:: YOUR OBJECTIVE ::
The entries must be restated exactly as written.

:: RECORDS ::
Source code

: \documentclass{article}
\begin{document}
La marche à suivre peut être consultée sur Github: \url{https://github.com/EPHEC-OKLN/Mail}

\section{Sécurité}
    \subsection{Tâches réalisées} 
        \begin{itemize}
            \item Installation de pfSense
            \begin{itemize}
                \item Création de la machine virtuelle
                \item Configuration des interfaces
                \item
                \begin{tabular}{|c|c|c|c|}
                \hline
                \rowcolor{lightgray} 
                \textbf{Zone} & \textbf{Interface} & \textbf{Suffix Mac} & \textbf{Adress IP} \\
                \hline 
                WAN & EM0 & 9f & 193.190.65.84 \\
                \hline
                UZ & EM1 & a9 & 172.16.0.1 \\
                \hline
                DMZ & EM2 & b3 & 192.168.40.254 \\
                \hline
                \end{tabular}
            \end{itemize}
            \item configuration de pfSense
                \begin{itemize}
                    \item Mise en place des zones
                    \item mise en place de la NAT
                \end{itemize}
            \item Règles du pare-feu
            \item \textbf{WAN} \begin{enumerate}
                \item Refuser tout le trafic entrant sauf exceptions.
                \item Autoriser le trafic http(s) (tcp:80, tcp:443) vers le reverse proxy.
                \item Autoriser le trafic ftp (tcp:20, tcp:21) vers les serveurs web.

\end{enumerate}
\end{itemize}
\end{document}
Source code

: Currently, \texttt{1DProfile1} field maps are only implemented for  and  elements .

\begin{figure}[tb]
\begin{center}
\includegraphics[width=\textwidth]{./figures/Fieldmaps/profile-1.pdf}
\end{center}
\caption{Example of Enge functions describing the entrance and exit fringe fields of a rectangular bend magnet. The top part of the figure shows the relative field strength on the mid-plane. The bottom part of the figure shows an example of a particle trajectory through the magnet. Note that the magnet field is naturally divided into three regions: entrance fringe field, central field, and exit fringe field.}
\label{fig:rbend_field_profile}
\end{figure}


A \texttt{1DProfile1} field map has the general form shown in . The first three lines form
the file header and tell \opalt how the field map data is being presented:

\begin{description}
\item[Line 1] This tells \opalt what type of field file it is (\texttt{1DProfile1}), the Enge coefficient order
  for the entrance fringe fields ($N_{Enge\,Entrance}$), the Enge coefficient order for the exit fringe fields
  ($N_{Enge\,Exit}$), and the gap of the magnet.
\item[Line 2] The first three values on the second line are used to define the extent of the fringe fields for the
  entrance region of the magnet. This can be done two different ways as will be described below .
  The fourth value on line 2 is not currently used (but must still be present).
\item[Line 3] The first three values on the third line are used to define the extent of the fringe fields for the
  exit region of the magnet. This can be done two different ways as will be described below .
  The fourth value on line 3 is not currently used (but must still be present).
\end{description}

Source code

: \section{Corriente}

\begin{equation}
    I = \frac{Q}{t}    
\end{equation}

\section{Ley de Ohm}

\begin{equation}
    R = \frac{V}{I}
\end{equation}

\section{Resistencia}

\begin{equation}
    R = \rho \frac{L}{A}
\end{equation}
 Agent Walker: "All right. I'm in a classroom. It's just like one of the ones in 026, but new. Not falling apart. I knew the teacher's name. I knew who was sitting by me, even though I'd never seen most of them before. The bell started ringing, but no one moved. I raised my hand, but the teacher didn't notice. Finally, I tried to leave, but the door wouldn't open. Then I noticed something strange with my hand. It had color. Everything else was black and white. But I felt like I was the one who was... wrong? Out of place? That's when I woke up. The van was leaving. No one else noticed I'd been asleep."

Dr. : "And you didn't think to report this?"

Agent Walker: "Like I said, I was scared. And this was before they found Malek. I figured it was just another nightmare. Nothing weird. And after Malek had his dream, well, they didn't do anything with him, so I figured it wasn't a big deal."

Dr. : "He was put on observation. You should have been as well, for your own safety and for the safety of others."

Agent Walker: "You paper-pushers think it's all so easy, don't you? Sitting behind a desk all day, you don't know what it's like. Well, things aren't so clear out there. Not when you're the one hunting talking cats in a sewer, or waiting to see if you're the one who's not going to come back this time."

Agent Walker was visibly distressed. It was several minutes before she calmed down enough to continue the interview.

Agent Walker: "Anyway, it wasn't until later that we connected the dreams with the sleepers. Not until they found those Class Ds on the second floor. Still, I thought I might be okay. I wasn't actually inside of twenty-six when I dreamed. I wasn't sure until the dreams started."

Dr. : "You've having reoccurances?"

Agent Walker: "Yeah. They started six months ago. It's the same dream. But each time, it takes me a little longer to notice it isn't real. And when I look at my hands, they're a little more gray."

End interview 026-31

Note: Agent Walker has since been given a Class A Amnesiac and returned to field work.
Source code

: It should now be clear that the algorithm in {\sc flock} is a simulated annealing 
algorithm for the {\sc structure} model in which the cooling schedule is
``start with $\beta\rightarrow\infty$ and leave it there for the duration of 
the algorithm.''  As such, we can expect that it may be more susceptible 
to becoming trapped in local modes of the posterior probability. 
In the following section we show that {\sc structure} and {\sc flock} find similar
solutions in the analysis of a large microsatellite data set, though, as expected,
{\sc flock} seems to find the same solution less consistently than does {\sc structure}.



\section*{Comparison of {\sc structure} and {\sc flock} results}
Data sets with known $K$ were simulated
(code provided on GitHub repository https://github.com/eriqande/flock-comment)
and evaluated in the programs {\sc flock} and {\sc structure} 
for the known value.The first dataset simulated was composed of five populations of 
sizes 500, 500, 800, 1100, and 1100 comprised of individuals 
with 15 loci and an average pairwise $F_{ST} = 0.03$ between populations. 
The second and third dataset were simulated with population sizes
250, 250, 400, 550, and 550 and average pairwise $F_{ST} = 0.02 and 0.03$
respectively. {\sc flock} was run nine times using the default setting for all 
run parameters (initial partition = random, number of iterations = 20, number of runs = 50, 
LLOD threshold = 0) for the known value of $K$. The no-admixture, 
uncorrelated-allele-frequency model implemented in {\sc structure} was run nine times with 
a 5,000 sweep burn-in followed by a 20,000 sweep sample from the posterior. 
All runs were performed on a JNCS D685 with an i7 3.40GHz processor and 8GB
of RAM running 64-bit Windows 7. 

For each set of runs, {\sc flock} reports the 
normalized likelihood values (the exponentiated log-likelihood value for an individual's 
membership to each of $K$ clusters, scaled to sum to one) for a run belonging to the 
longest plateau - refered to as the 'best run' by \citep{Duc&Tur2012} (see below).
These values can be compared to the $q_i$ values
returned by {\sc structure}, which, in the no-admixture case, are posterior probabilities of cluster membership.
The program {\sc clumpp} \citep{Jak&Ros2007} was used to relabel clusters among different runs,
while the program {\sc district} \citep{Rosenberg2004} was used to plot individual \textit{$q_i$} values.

:: FINISHED TASK ::
Source code

: \documentclass{article}
\begin{document}
La marche à suivre peut être consultée sur Github: \url{https://github.com/EPHEC-OKLN/Mail}

\section{Sécurité}
    \subsection{Tâches réalisées} 
        \begin{itemize}
            \item Installation de pfSense
            \begin{itemize}
                \item Création de la machine virtuelle
                \item Configuration des interfaces
                \item
                \begin{tabular}{|c|c|c|c|}
                \hline
                \rowcolor{lightgray} 
                \textbf{Zone} & \textbf{Interface} & \textbf{Suffix Mac} & \textbf{Adress IP} \\
                \hline 
                WAN & EM0 & 9f & 193.190.65.84 \\
                \hline
                UZ & EM1 & a9 & 172.16.0.1 \\
                \hline
                DMZ & EM2 & b3 & 192.168.40.254 \\
                \hline
                \end{tabular}
            \end{itemize}
            \item configuration de pfSense
                \begin{itemize}
                    \item Mise en place des zones
                    \item mise en place de la NAT
                \end{itemize}
            \item Règles du pare-feu
            \item \textbf{WAN} \begin{enumerate}
                \item Refuser tout le trafic entrant sauf exceptions.
                \item Autoriser le trafic http(s) (tcp:80, tcp:443) vers le reverse proxy.
                \item Autoriser le trafic ftp (tcp:20, tcp:21) vers les serveurs web.

\end{enumerate}
\end{itemize}
\end{document}
Source code

: Currently, \texttt{1DProfile1} field maps are only implemented for  and  elements .

\begin{figure}[tb]
\begin{center}
\includegraphics[width=\textwidth]{./figures/Fieldmaps/profile-1.pdf}
\end{center}
\caption{Example of Enge functions describing the entrance and exit fringe fields of a rectangular bend magnet. The top part of the figure shows the relative field strength on the mid-plane. The bottom part of the figure shows an example of a particle trajectory through the magnet. Note that the magnet field is naturally divided into three regions: entrance fringe field, central field, and exit fringe field.}
\label{fig:rbend_field_profile}
\end{figure}


A \texttt{1DProfile1} field map has the general form shown in . The first three lines form
the file header and tell \opalt how the field map data is being presented:

\begin{description}
\item[Line 1] This tells \opalt what type of field file it is (\texttt{1DProfile1}), the Enge coefficient order
  for the entrance fringe fields ($N_{Enge\,Entrance}$), the Enge coefficient order for the exit fringe fields
  ($N_{Enge\,Exit}$), and the gap of the magnet.
\item[Line 2] The first three values on the second line are used to define the extent of the fringe fields for the
  entrance region of the magnet. This can be done two different ways as will be described below .
  The fourth value on line 2 is not currently used (but must still be present).
\item[Line 3] The first three values on the third line are used to define the extent of the fringe fields for the
  exit region of the magnet. This can be done two different ways as will be described below .
  The fourth value on line 3 is not currently used (but must still be present).
\end{description}

Source code

: \section{Corriente}

\begin{equation}
    I = \frac{Q}{t}    
\end{equation}

\section{Ley de Ohm}

\begin{equation}
    R = \frac{V}{I}
\end{equation}

\section{Resistencia}

\begin{equation}
    R = \rho \frac{L}{A}
\end{equation}
 Agent Walker: "All right. I'm in a classroom. It's just like one of the ones in 026, but new. Not falling apart. I knew the teacher's name. I knew who was sitting by me, even though I'd never seen most of them before. The bell started ringing, but no one moved. I raised my hand, but the teacher didn't notice. Finally, I tried to leave, but the door wouldn't open. Then I noticed something strange with my hand. It had color. Everything else was black and white. But I felt like I was the one who was... wrong? Out of place? That's when I woke up. The van was leaving. No one else noticed I'd been asleep."

Dr. : "And you didn't think to report this?"

Agent Walker: "Like I said, I was scared. And this was before they found Malek. I figured it was just another nightmare. Nothing weird. And after Malek had his dream, well, they didn't do anything with him, so I figured it wasn't a big deal."

Dr. : "He was put on observation. You should have been as well, for your own safety and for the safety of others."

Agent Walker: "You paper-pushers think it's all so easy, don't you? Sitting behind a desk all day, you don't know what it's like. Well, things aren't so clear out there. Not when you're the one hunting talking cats in a sewer, or waiting to see if you're the one who's not going to come back this time."

Agent Walker was visibly distressed. It was several minutes before she calmed down enough to continue the interview.

Agent Walker: "Anyway, it wasn't until later that we connected the dreams with the sleepers. Not until they found those Class Ds on the second floor. Still, I thought I might be okay. I wasn't actually inside of twenty-six when I dreamed. I wasn't sure until the dreams started."

Dr. : "You've having reoccurances?"

Agent Walker: "Yeah. They started six months ago. It's the same dream. But each time, it takes me a little longer to notice it isn't real. And when I look at my hands, they're a little more gray."

End interview 026-31

Note: Agent Walker has since been given a Class A Amnesiac and returned to field work.
Source code

: It should now be clear that the algorithm in {\sc flock} is a simulated annealing 
algorithm for the {\sc structure} model in which the cooling schedule is
``start with $\beta\rightarrow\infty$ and leave it there for the duration of 
the algorithm.''  As such, we can expect that it may be more susceptible 
to becoming trapped in local modes of the posterior probability. 
In the following section we show that {\sc structure} and {\sc flock} find similar
solutions in the analysis of a large microsatellite data set, though, as expected,
{\sc flock} seems to find the same solution less consistently than does {\sc structure}.



\section*{Comparison of {\sc structure} and {\sc flock} results}
Data sets with known $K$ were simulated
(code provided on GitHub repository https://github.com/eriqande/flock-comment)
and evaluated in the programs {\sc flock} and {\sc structure} 
for the known value.The first dataset simulated was composed of five populations of 
sizes 500, 500, 800, 1100, and 1100 comprised of individuals 
with 15 loci and an average pairwise $F_{ST} = 0.03$ between populations. 
The second and third dataset were simulated with population sizes
250, 250, 400, 550, and 550 and average pairwise $F_{ST} = 0.02 and 0.03$
respectively. {\sc flock} was run nine times using the default setting for all 
run parameters (initial partition = random, number of iterations = 20, number of runs = 50, 
LLOD threshold = 0) for the known value of $K$. The no-admixture, 
uncorrelated-allele-frequency model implemented in {\sc structure} was run nine times with 
a 5,000 sweep burn-in followed by a 20,000 sweep sample from the posterior. 
All runs were performed on a JNCS D685 with an i7 3.40GHz processor and 8GB
of RAM running 64-bit Windows 7. 

For each set of runs, {\sc flock} reports the 
normalized likelihood values (the exponentiated log-likelihood value for an individual's 
membership to each of $K$ clusters, scaled to sum to one) for a run belonging to the 
longest plateau - refered to as the 'best run' by \citep{Duc&Tur2012} (see below).
These values can be compared to the $q_i$ values
returned by {\sc structure}, which, in the no-admixture case, are posterior probabilities of cluster membership.
The program {\sc clumpp} \citep{Jak&Ros2007} was used to relabel clusters among different runs,
while the program {\sc district} \citep{Rosenberg2004} was used to plot individual \textit{$q_i$} values.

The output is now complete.